Anti-Death Penalty Arguments
Those opposed to the death penalty have raised some incontrovertible arguments over the state-sanctioned executions. The most significant argument involves virtual probability that genuinely innocent people can face execution and that there exists no way that they can be compensated for such an injustice. In criminal proceedings, manslaughter and murder are often differentiated from each other, because the latter involves aforethought malice. However, the skills of the prosecution or the defense team of lawyers can sway judgments from the original truth, hanging a man for sins that he had no aforethought malice over.
Execution is a mentally taxing affair, and the problem affects their innocent families and friends as well as the person to be executed, especially the period leading up to the execution of the individual. A humane method of killing another person does not exist irrespective of the state of the person, at least, yet this fact is debatable. Every other form of execution is not only a physical torture but leads to mental anguish.
The death penalty has been opposed because it naturally goes against a principle and just and fair punishment, and promotes unusual and cruel punishment (Rae 256). Moreover, the death penalty in advanced nations such as the United States that uphold the rule of law, it contradicts the basic tenets of equal protection under their laws and the due processes of the law. The death penalty is often a premeditated ceremony, sanctioned by the state in the name of the people, and hence, such a prerogative of the state in determining the death of an individual is rejected by the abolitionists. Capital punishment has been described by the abolitionists as an intolerable denial of civil liberties, and it conflicts with the basic tenets of a democratic system, prevalent all over the world. Moreover, they justify the call for the abolition of death penalty, describing the act as uncivilized not only in theory but also unfair in practice.
Alternatives to the Death Penalty
Punishment must be fair, adequate, just and merit the crime committed while at the same time it must an enforceable one. The other possible option to the death sentence appears to be the life imprisonment, and for offenses such as first-degree murder, the sentence seems utterly pointless and expensive. This is not a mosaic call that demands an eye for an eye, rather murder, malice aforethought killing, should be met with the most dreaded act of all, and that is death. However, this should be contingent upon a due process that is open and conclusive. That is justice, an equal yet relevant form of justice. Moreover, this only means that the victims family and loved once can feel the taste of justice. There is no use of locking an individual in prison for life without parole, it serves no purpose, there are reports that have shown prisoners demanding the execution of life sentences, as in itself it amounts to death daily.
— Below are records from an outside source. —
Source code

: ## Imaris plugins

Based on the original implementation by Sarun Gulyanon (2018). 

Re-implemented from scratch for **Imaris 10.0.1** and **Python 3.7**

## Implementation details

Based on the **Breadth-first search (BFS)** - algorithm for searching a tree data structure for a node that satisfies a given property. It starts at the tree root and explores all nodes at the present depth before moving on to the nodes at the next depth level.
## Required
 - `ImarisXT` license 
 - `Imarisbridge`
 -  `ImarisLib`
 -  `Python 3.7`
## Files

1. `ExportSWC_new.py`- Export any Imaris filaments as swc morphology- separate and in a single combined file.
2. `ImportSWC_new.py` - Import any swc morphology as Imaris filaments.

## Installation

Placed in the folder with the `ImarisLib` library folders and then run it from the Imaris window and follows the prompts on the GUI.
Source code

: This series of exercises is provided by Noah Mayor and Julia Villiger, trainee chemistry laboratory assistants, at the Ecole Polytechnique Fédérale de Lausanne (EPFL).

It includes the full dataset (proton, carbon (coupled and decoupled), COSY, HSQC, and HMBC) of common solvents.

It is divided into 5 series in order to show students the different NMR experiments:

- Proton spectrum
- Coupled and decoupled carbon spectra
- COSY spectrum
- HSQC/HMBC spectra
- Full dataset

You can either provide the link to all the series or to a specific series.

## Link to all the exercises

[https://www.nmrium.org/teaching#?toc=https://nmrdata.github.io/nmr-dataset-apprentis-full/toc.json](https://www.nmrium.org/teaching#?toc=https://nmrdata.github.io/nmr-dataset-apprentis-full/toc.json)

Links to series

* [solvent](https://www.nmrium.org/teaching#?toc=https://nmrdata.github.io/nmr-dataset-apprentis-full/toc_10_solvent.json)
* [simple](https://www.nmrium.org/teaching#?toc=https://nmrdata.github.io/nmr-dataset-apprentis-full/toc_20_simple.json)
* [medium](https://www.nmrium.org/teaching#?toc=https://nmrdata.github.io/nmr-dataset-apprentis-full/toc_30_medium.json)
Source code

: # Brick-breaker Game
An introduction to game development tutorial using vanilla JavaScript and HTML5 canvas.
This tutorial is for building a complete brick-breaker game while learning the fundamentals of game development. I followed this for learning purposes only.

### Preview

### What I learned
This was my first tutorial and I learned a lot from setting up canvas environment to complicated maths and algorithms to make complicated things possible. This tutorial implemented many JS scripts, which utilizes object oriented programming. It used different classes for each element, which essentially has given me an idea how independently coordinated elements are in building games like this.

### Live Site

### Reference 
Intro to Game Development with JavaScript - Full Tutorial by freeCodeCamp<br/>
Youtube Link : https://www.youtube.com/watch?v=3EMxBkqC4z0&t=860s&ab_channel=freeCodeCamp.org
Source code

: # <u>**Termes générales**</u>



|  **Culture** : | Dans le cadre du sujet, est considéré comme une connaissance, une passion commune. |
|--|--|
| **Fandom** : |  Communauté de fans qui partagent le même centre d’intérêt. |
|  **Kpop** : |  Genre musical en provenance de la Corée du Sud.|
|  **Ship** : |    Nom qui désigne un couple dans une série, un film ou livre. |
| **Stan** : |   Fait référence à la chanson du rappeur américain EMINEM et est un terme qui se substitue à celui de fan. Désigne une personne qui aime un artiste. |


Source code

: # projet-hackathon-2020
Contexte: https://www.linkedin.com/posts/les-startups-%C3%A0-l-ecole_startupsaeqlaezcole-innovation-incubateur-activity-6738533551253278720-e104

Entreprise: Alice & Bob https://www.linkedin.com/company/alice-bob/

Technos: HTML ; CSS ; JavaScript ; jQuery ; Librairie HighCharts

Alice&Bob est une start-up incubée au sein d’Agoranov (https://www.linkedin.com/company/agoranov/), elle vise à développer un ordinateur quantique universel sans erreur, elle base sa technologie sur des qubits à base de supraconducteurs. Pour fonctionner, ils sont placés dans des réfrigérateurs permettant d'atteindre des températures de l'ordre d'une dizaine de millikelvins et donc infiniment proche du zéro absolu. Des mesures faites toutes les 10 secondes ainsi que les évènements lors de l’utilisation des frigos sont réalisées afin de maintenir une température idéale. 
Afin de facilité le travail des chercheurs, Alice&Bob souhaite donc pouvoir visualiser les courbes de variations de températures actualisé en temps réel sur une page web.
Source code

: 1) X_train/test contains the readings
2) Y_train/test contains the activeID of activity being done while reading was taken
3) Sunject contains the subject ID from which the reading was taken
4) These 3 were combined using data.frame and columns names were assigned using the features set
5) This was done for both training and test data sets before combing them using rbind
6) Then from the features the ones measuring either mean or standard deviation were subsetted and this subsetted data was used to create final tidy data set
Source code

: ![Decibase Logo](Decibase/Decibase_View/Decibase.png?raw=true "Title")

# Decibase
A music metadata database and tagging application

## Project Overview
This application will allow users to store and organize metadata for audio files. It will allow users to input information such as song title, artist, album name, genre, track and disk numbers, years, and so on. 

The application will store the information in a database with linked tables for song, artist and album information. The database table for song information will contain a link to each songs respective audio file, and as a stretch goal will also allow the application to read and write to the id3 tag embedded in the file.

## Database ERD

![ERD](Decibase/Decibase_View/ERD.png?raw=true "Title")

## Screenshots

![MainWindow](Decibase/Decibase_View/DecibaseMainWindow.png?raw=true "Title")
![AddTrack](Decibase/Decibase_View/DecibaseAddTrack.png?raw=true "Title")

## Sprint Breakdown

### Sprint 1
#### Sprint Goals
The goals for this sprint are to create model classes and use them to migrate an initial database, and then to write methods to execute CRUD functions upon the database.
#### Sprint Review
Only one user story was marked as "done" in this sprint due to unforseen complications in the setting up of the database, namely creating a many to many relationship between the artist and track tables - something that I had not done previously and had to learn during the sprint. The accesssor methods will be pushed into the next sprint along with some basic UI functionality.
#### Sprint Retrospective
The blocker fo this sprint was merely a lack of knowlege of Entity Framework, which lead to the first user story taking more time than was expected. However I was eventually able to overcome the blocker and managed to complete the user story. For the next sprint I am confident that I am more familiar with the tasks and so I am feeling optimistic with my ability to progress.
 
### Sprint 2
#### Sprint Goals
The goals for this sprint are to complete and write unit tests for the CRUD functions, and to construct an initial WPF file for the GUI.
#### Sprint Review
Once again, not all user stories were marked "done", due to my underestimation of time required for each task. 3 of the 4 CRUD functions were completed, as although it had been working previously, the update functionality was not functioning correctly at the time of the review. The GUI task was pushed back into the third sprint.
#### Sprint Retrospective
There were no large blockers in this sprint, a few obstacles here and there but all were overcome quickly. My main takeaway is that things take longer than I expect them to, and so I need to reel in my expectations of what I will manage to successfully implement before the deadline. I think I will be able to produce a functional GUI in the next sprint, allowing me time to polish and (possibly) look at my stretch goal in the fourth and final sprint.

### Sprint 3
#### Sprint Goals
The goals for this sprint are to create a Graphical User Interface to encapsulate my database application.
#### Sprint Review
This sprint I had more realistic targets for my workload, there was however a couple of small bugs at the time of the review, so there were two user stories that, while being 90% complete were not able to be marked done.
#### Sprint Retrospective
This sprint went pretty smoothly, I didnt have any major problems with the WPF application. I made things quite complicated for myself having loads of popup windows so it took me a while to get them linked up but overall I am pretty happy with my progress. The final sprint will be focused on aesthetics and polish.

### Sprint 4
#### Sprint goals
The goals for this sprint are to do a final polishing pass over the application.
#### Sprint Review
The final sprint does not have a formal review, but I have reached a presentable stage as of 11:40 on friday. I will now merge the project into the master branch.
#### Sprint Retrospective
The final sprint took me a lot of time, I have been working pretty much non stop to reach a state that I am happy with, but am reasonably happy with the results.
It seems a far much worse punishment than the death penalty. It is obvious that death incapacitates an individual permanently and blocks an individual from committing other offenses. It has always been reported that people imprisoned in maximum-security prisons escaping and moving back into the society and committing even further heinous crimes in the society. Moreover, it is not a guarantee that such individuals shall be imprisoned forever; the government might one day wake up and release such ling term prisoners.
Zero Sum Game
The zero sum game a contest between the death penalty and the deterrence. If the society is serious in its desire to reduce crime through harsh punishment, then society must execute any criminal that commits a capital offense, without due regard to their sex, race, and an alleged mental state.
Moral Approaches to the Death Penalty
The exact definition of morality or ethics has varied, but every person has a perspective of what constitute morality. Moreover, there are people who oppose the death penalty from a religious angle, equating religion with morality. Even though, most religions advocate for high moral standards, religious is mostly confined to religious people and cannot apply to the entire populace. Moreover, morality cannot be equated with following the law, but the law most times incorporates certain ethical standards that citizens must follow. However, laws can deviate from what is moral. Further, swaying to societal expectations cannot constitute morality, and if a man s executed due to the demands of the society, then the execution cannot be termed as moral (Dyzenhaus and Arthur 204). In 399 BC, the trial and eventual execution of Socrates in ancient Athens provides a classic example of what the society expects and what constitute morality. Socrates was sentenced to death for teaching and discussing events that went contrary to the beliefs of the Athenians at the time and included the Greek gods and much more.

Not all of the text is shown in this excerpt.